BEGIN Information supplied
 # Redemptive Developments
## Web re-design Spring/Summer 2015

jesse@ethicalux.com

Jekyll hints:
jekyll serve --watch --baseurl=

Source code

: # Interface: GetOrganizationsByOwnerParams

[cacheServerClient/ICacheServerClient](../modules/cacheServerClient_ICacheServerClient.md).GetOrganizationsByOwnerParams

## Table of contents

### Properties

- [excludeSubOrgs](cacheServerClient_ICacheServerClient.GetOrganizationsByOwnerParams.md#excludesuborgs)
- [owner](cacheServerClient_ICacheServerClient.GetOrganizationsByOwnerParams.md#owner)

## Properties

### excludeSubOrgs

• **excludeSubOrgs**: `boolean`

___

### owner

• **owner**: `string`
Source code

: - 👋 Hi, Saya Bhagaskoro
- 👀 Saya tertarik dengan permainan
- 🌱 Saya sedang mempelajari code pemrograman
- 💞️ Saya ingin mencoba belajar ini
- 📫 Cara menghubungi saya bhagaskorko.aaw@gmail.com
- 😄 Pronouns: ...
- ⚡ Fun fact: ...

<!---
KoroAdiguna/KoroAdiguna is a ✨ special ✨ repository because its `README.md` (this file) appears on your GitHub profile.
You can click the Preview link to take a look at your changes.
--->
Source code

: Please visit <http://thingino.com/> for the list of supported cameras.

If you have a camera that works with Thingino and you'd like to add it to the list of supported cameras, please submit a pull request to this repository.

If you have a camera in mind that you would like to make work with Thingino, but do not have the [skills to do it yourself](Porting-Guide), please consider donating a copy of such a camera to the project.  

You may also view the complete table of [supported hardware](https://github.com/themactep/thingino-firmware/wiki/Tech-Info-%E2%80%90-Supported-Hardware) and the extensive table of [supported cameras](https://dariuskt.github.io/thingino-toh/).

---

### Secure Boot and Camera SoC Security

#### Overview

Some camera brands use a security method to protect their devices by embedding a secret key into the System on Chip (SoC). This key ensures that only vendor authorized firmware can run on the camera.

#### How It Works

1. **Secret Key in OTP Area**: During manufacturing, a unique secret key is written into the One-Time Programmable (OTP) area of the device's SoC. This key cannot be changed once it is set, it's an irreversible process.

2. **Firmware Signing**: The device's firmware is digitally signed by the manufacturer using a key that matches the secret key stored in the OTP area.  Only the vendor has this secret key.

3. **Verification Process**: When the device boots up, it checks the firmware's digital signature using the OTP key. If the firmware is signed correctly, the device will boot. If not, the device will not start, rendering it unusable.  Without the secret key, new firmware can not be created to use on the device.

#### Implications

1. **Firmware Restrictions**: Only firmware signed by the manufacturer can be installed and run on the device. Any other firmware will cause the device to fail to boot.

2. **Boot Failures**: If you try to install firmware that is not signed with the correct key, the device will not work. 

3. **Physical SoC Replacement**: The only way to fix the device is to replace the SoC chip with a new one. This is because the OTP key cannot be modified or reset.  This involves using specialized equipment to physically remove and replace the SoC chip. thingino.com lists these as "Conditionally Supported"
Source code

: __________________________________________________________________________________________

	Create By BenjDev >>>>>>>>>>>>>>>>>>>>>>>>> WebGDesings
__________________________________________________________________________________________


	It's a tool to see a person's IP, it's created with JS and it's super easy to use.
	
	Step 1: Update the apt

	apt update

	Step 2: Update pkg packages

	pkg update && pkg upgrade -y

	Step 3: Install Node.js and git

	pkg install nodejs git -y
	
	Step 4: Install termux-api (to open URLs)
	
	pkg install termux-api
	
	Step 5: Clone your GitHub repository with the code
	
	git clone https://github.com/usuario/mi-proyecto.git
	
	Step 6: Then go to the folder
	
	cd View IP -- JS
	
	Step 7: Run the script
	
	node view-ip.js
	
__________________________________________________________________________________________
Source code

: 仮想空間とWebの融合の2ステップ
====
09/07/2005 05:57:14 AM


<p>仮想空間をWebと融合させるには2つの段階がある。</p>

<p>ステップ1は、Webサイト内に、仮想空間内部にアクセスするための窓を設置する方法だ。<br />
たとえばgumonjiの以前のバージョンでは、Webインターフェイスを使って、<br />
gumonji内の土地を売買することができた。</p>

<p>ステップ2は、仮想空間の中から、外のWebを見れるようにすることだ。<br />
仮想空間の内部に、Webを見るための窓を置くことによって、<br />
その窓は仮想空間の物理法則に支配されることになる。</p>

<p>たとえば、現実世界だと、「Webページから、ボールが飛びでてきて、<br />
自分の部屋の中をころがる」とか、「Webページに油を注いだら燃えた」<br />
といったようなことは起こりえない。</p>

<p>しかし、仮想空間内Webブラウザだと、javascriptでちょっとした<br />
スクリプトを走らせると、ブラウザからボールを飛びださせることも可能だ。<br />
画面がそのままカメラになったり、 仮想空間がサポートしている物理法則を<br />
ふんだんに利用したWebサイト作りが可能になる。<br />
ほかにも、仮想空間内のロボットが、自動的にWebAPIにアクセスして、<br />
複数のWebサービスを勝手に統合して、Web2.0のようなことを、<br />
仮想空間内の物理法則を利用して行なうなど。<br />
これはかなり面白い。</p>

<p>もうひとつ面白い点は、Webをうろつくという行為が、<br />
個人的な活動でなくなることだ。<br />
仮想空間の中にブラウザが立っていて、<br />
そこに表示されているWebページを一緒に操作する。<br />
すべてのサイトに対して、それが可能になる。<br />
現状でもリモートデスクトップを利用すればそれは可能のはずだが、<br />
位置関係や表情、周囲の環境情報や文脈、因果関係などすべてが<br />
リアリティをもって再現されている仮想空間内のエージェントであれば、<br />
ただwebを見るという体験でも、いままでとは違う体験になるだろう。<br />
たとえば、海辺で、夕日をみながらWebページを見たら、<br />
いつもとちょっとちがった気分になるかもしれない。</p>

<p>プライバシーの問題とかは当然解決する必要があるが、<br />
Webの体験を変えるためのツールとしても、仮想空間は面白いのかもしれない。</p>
END Information supplied
Task description:
Would you please restate all of the entries exactly?

Written solution:
 # Redemptive Developments
## Web re-design Spring/Summer 2015

jesse@ethicalux.com

Jekyll hints:
jekyll serve --watch --baseurl=

Source code

: # Interface: GetOrganizationsByOwnerParams

[cacheServerClient/ICacheServerClient](../modules/cacheServerClient_ICacheServerClient.md).GetOrganizationsByOwnerParams

## Table of contents

### Properties

- [excludeSubOrgs](cacheServerClient_ICacheServerClient.GetOrganizationsByOwnerParams.md#excludesuborgs)
- [owner](cacheServerClient_ICacheServerClient.GetOrganizationsByOwnerParams.md#owner)

## Properties

### excludeSubOrgs

• **excludeSubOrgs**: `boolean`

___

### owner

• **owner**: `string`
Source code

: - 👋 Hi, Saya Bhagaskoro
- 👀 Saya tertarik dengan permainan
- 🌱 Saya sedang mempelajari code pemrograman
- 💞️ Saya ingin mencoba belajar ini
- 📫 Cara menghubungi saya bhagaskorko.aaw@gmail.com
- 😄 Pronouns: ...
- ⚡ Fun fact: ...

<!---
KoroAdiguna/KoroAdiguna is a ✨ special ✨ repository because its `README.md` (this file) appears on your GitHub profile.
You can click the Preview link to take a look at your changes.
--->
Source code

: Please visit <http://thingino.com/> for the list of supported cameras.

If you have a camera that works with Thingino and you'd like to add it to the list of supported cameras, please submit a pull request to this repository.

If you have a camera in mind that you would like to make work with Thingino, but do not have the [skills to do it yourself](Porting-Guide), please consider donating a copy of such a camera to the project.  

You may also view the complete table of [supported hardware](https://github.com/themactep/thingino-firmware/wiki/Tech-Info-%E2%80%90-Supported-Hardware) and the extensive table of [supported cameras](https://dariuskt.github.io/thingino-toh/).

---

### Secure Boot and Camera SoC Security

#### Overview

Some camera brands use a security method to protect their devices by embedding a secret key into the System on Chip (SoC). This key ensures that only vendor authorized firmware can run on the camera.

#### How It Works

1. **Secret Key in OTP Area**: During manufacturing, a unique secret key is written into the One-Time Programmable (OTP) area of the device's SoC. This key cannot be changed once it is set, it's an irreversible process.

2. **Firmware Signing**: The device's firmware is digitally signed by the manufacturer using a key that matches the secret key stored in the OTP area.  Only the vendor has this secret key.

3. **Verification Process**: When the device boots up, it checks the firmware's digital signature using the OTP key. If the firmware is signed correctly, the device will boot. If not, the device will not start, rendering it unusable.  Without the secret key, new firmware can not be created to use on the device.

#### Implications

1. **Firmware Restrictions**: Only firmware signed by the manufacturer can be installed and run on the device. Any other firmware will cause the device to fail to boot.

2. **Boot Failures**: If you try to install firmware that is not signed with the correct key, the device will not work. 

3. **Physical SoC Replacement**: The only way to fix the device is to replace the SoC chip with a new one. This is because the OTP key cannot be modified or reset.  This involves using specialized equipment to physically remove and replace the SoC chip. thingino.com lists these as "Conditionally Supported"
Source code

: __________________________________________________________________________________________

	Create By BenjDev >>>>>>>>>>>>>>>>>>>>>>>>> WebGDesings
__________________________________________________________________________________________


	It's a tool to see a person's IP, it's created with JS and it's super easy to use.
	
	Step 1: Update the apt

	apt update

	Step 2: Update pkg packages

	pkg update && pkg upgrade -y

	Step 3: Install Node.js and git

	pkg install nodejs git -y
	
	Step 4: Install termux-api (to open URLs)
	
	pkg install termux-api
	
	Step 5: Clone your GitHub repository with the code
	
	git clone https://github.com/usuario/mi-proyecto.git
	
	Step 6: Then go to the folder
	
	cd View IP -- JS
	
	Step 7: Run the script
	
	node view-ip.js
	
__________________________________________________________________________________________
Source code

: 仮想空間とWebの融合の2ステップ
====
09/07/2005 05:57:14 AM


<p>仮想空間をWebと融合させるには2つの段階がある。</p>

<p>ステップ1は、Webサイト内に、仮想空間内部にアクセスするための窓を設置する方法だ。<br />
たとえばgumonjiの以前のバージョンでは、Webインターフェイスを使って、<br />
gumonji内の土地を売買することができた。</p>

<p>ステップ2は、仮想空間の中から、外のWebを見れるようにすることだ。<br />
仮想空間の内部に、Webを見るための窓を置くことによって、<br />
その窓は仮想空間の物理法則に支配されることになる。</p>

<p>たとえば、現実世界だと、「Webページから、ボールが飛びでてきて、<br />
自分の部屋の中をころがる」とか、「Webページに油を注いだら燃えた」<br />
といったようなことは起こりえない。</p>

<p>しかし、仮想空間内Webブラウザだと、javascriptでちょっとした<br />
スクリプトを走らせると、ブラウザからボールを飛びださせることも可能だ。<br />
画面がそのままカメラになったり、 仮想空間がサポートしている物理法則を<br />
ふんだんに利用したWebサイト作りが可能になる。<br />
ほかにも、仮想空間内のロボットが、自動的にWebAPIにアクセスして、<br />
複数のWebサービスを勝手に統合して、Web2.0のようなことを、<br />
仮想空間内の物理法則を利用して行なうなど。<br />
これはかなり面白い。</p>

<p>もうひとつ面白い点は、Webをうろつくという行為が、<br />
個人的な活動でなくなることだ。<br />
仮想空間の中にブラウザが立っていて、<br />
そこに表示されているWebページを一緒に操作する。<br />
すべてのサイトに対して、それが可能になる。<br />
現状でもリモートデスクトップを利用すればそれは可能のはずだが、<br />
位置関係や表情、周囲の環境情報や文脈、因果関係などすべてが<br />
リアリティをもって再現されている仮想空間内のエージェントであれば、<br />
ただwebを見るという体験でも、いままでとは違う体験になるだろう。<br />
たとえば、海辺で、夕日をみながらWebページを見たら、<br />
いつもとちょっとちがった気分になるかもしれない。</p>

<p>プライバシーの問題とかは当然解決する必要があるが、<br />
Webの体験を変えるためのツールとしても、仮想空間は面白いのかもしれない。</p>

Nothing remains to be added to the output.